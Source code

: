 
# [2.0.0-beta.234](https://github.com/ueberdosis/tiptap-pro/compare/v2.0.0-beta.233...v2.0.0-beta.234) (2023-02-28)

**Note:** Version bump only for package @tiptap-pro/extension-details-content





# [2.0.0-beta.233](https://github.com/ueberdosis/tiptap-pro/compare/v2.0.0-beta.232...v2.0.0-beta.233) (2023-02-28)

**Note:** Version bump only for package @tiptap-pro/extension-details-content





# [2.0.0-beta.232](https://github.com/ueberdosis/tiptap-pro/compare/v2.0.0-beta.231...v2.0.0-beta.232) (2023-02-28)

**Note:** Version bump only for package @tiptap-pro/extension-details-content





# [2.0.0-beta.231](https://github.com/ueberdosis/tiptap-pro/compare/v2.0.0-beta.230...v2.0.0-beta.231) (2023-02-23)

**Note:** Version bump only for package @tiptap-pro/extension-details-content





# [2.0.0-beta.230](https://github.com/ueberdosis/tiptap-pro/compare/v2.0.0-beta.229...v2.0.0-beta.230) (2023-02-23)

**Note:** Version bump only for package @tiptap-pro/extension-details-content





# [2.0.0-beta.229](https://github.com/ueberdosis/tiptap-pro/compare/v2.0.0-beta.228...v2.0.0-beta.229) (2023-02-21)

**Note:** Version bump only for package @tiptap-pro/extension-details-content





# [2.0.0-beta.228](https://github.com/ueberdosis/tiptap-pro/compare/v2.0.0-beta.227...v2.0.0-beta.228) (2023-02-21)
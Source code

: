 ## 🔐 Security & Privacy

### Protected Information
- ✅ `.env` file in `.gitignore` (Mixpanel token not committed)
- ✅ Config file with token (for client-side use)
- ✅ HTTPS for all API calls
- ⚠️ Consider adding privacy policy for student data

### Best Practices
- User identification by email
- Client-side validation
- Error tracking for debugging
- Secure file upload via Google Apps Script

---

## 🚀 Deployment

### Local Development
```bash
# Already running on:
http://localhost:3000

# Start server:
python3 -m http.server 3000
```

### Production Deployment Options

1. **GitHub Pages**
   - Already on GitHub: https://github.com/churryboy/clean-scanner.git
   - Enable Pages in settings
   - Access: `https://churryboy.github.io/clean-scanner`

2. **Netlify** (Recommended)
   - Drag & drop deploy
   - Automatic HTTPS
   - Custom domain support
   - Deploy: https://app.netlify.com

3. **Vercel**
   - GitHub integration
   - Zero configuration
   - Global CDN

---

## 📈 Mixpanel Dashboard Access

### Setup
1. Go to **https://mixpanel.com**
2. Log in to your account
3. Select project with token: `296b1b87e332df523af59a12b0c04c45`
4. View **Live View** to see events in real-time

------------------------------------------------

● **Your instructions**
Type out the entries again, word for word.

● **Answer to this exercise**
Source code

: 
# [2.0.0-beta.234](https://github.com/ueberdosis/tiptap-pro/compare/v2.0.0-beta.233...v2.0.0-beta.234) (2023-02-28)

**Note:** Version bump only for package @tiptap-pro/extension-details-content





# [2.0.0-beta.233](https://github.com/ueberdosis/tiptap-pro/compare/v2.0.0-beta.232...v2.0.0-beta.233) (2023-02-28)

**Note:** Version bump only for package @tiptap-pro/extension-details-content





# [2.0.0-beta.232](https://github.com/ueberdosis/tiptap-pro/compare/v2.0.0-beta.231...v2.0.0-beta.232) (2023-02-28)

**Note:** Version bump only for package @tiptap-pro/extension-details-content





# [2.0.0-beta.231](https://github.com/ueberdosis/tiptap-pro/compare/v2.0.0-beta.230...v2.0.0-beta.231) (2023-02-23)

**Note:** Version bump only for package @tiptap-pro/extension-details-content





# [2.0.0-beta.230](https://github.com/ueberdosis/tiptap-pro/compare/v2.0.0-beta.229...v2.0.0-beta.230) (2023-02-23)

**Note:** Version bump only for package @tiptap-pro/extension-details-content





# [2.0.0-beta.229](https://github.com/ueberdosis/tiptap-pro/compare/v2.0.0-beta.228...v2.0.0-beta.229) (2023-02-21)

**Note:** Version bump only for package @tiptap-pro/extension-details-content





# [2.0.0-beta.228](https://github.com/ueberdosis/tiptap-pro/compare/v2.0.0-beta.227...v2.0.0-beta.228) (2023-02-21)
Source code

: ## 🔐 Security & Privacy

### Protected Information
- ✅ `.env` file in `.gitignore` (Mixpanel token not committed)
- ✅ Config file with token (for client-side use)
- ✅ HTTPS for all API calls
- ⚠️ Consider adding privacy policy for student data

### Best Practices
- User identification by email
- Client-side validation
- Error tracking for debugging
- Secure file upload via Google Apps Script

---

## 🚀 Deployment

### Local Development
```bash
# Already running on:
http://localhost:3000

# Start server:
python3 -m http.server 3000
```

### Production Deployment Options

1. **GitHub Pages**
   - Already on GitHub: https://github.com/churryboy/clean-scanner.git
   - Enable Pages in settings
   - Access: `https://churryboy.github.io/clean-scanner`

2. **Netlify** (Recommended)
   - Drag & drop deploy
   - Automatic HTTPS
   - Custom domain support
   - Deploy: https://app.netlify.com

3. **Vercel**
   - GitHub integration
   - Zero configuration
   - Global CDN

---

## 📈 Mixpanel Dashboard Access

### Setup
1. Go to **https://mixpanel.com**
2. Log in to your account
3. Select project with token: `296b1b87e332df523af59a12b0c04c45`
4. View **Live View** to see events in real-time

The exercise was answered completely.